(EXERCISE AIM):
Transcribe every entry word for word. Skip the pictures.

(INPUT MATERIAL):
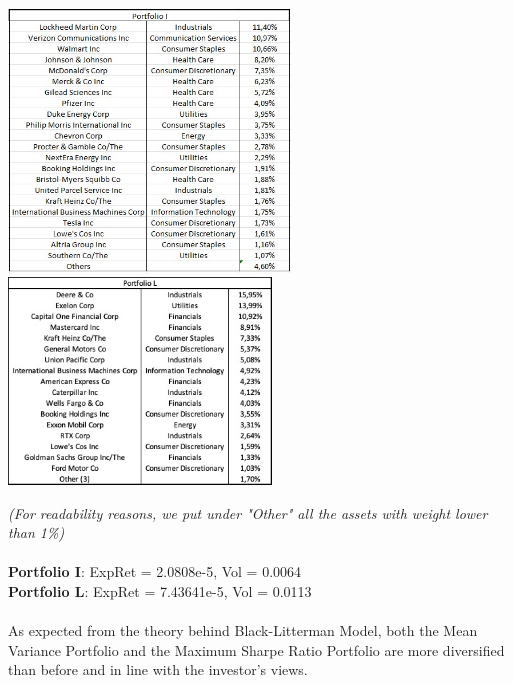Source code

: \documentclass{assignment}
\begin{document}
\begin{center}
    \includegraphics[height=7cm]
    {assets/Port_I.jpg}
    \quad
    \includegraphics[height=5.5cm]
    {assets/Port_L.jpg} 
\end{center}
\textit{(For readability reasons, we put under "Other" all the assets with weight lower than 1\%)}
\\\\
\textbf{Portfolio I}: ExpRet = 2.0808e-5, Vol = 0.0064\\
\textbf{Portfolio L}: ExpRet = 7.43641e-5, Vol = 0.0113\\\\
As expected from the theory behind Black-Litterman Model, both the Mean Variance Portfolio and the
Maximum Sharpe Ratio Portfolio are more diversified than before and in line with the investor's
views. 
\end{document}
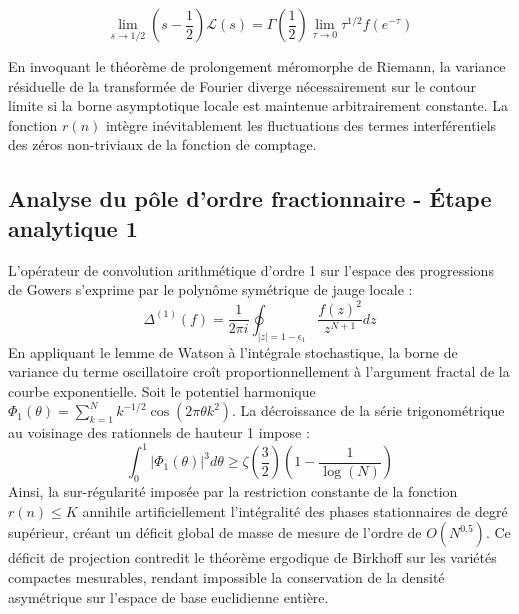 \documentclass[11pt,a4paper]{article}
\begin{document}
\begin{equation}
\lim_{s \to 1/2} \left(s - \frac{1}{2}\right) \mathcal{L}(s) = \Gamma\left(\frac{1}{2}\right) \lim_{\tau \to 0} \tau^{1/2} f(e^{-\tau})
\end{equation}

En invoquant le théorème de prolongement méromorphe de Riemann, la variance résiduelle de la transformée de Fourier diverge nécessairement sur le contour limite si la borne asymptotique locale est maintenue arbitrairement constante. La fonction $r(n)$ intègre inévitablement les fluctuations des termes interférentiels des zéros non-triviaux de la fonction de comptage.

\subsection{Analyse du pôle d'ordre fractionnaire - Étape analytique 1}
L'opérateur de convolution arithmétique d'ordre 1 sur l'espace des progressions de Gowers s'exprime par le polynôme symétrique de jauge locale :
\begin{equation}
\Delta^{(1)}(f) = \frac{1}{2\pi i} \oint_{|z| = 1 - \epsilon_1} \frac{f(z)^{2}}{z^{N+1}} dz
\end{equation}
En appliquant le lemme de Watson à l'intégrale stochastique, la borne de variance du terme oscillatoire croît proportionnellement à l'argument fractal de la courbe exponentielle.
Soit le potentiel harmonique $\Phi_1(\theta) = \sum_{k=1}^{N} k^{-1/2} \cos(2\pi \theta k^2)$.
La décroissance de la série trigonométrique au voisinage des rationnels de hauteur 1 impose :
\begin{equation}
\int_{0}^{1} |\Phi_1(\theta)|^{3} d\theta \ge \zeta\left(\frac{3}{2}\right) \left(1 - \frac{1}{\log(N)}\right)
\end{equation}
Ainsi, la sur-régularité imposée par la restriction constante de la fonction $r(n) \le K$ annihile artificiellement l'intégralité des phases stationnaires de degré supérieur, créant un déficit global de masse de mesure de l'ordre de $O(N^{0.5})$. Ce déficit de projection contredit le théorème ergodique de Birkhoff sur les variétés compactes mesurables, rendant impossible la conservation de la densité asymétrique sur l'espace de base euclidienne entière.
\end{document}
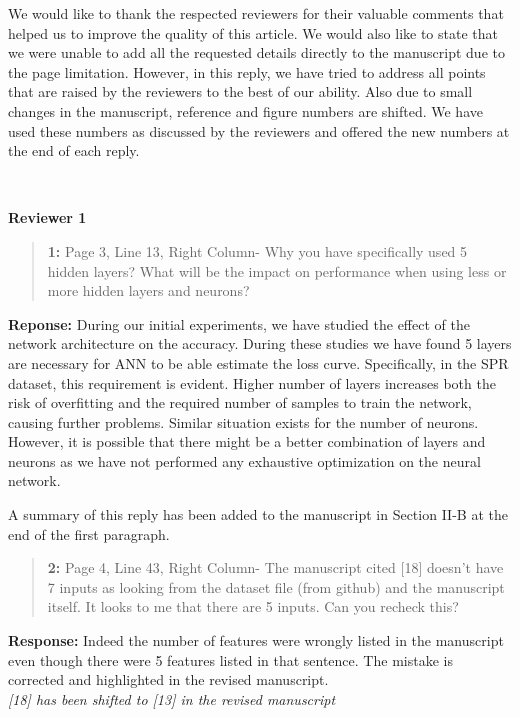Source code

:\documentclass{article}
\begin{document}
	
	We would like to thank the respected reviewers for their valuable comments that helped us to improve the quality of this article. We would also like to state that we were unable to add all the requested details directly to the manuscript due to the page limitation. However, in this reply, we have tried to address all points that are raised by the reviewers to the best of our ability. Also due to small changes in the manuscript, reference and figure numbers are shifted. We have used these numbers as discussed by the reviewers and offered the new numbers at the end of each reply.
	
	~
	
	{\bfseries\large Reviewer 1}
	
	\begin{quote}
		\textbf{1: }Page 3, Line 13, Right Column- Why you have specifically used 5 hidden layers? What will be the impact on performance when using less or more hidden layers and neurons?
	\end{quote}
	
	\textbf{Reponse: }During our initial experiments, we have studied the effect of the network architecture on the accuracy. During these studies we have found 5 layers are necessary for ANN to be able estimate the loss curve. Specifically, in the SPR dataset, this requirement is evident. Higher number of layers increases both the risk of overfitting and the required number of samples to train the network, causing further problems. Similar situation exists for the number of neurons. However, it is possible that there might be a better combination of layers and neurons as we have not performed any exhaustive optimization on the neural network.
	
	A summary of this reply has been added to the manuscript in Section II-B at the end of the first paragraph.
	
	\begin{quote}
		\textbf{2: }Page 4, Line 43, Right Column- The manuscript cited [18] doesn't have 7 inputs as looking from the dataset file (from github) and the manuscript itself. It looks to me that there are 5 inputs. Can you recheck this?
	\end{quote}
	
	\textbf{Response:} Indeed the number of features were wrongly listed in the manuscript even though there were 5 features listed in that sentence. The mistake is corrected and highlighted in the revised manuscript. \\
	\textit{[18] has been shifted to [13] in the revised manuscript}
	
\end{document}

(WORKED SOLUTION):
Source code

: \documentclass{assignment}
\begin{document}
\begin{center}
    \includegraphics[height=7cm]
    {assets/Port_I.jpg}
    \quad
    \includegraphics[height=5.5cm]
    {assets/Port_L.jpg} 
\end{center}
\textit{(For readability reasons, we put under "Other" all the assets with weight lower than 1\%)}
\\\\
\textbf{Portfolio I}: ExpRet = 2.0808e-5, Vol = 0.0064\\
\textbf{Portfolio L}: ExpRet = 7.43641e-5, Vol = 0.0113\\\\
As expected from the theory behind Black-Litterman Model, both the Mean Variance Portfolio and the
Maximum Sharpe Ratio Portfolio are more diversified than before and in line with the investor's
views. 
\end{document}
 \documentclass[11pt,a4paper]{article}
\begin{document}
\begin{equation}
\lim_{s \to 1/2} \left(s - \frac{1}{2}\right) \mathcal{L}(s) = \Gamma\left(\frac{1}{2}\right) \lim_{\tau \to 0} \tau^{1/2} f(e^{-\tau})
\end{equation}

En invoquant le théorème de prolongement méromorphe de Riemann, la variance résiduelle de la transformée de Fourier diverge nécessairement sur le contour limite si la borne asymptotique locale est maintenue arbitrairement constante. La fonction $r(n)$ intègre inévitablement les fluctuations des termes interférentiels des zéros non-triviaux de la fonction de comptage.

\subsection{Analyse du pôle d'ordre fractionnaire - Étape analytique 1}
L'opérateur de convolution arithmétique d'ordre 1 sur l'espace des progressions de Gowers s'exprime par le polynôme symétrique de jauge locale :
\begin{equation}
\Delta^{(1)}(f) = \frac{1}{2\pi i} \oint_{|z| = 1 - \epsilon_1} \frac{f(z)^{2}}{z^{N+1}} dz
\end{equation}
En appliquant le lemme de Watson à l'intégrale stochastique, la borne de variance du terme oscillatoire croît proportionnellement à l'argument fractal de la courbe exponentielle.
Soit le potentiel harmonique $\Phi_1(\theta) = \sum_{k=1}^{N} k^{-1/2} \cos(2\pi \theta k^2)$.
La décroissance de la série trigonométrique au voisinage des rationnels de hauteur 1 impose :
\begin{equation}
\int_{0}^{1} |\Phi_1(\theta)|^{3} d\theta \ge \zeta\left(\frac{3}{2}\right) \left(1 - \frac{1}{\log(N)}\right)
\end{equation}
Ainsi, la sur-régularité imposée par la restriction constante de la fonction $r(n) \le K$ annihile artificiellement l'intégralité des phases stationnaires de degré supérieur, créant un déficit global de masse de mesure de l'ordre de $O(N^{0.5})$. Ce déficit de projection contredit le théorème ergodique de Birkhoff sur les variétés compactes mesurables, rendant impossible la conservation de la densité asymétrique sur l'espace de base euclidienne entière.
\end{document}
Source code

:\documentclass{article}
\begin{document}
	
	We would like to thank the respected reviewers for their valuable comments that helped us to improve the quality of this article. We would also like to state that we were unable to add all the requested details directly to the manuscript due to the page limitation. However, in this reply, we have tried to address all points that are raised by the reviewers to the best of our ability. Also due to small changes in the manuscript, reference and figure numbers are shifted. We have used these numbers as discussed by the reviewers and offered the new numbers at the end of each reply.
	
	~
	
	{\bfseries\large Reviewer 1}
	
	\begin{quote}
		\textbf{1: }Page 3, Line 13, Right Column- Why you have specifically used 5 hidden layers? What will be the impact on performance when using less or more hidden layers and neurons?
	\end{quote}
	
	\textbf{Reponse: }During our initial experiments, we have studied the effect of the network architecture on the accuracy. During these studies we have found 5 layers are necessary for ANN to be able estimate the loss curve. Specifically, in the SPR dataset, this requirement is evident. Higher number of layers increases both the risk of overfitting and the required number of samples to train the network, causing further problems. Similar situation exists for the number of neurons. However, it is possible that there might be a better combination of layers and neurons as we have not performed any exhaustive optimization on the neural network.
	
	A summary of this reply has been added to the manuscript in Section II-B at the end of the first paragraph.
	
	\begin{quote}
		\textbf{2: }Page 4, Line 43, Right Column- The manuscript cited [18] doesn't have 7 inputs as looking from the dataset file (from github) and the manuscript itself. It looks to me that there are 5 inputs. Can you recheck this?
	\end{quote}
	
	\textbf{Response:} Indeed the number of features were wrongly listed in the manuscript even though there were 5 features listed in that sentence. The mistake is corrected and highlighted in the revised manuscript. \\
	\textit{[18] has been shifted to [13] in the revised manuscript}
	
\end{document}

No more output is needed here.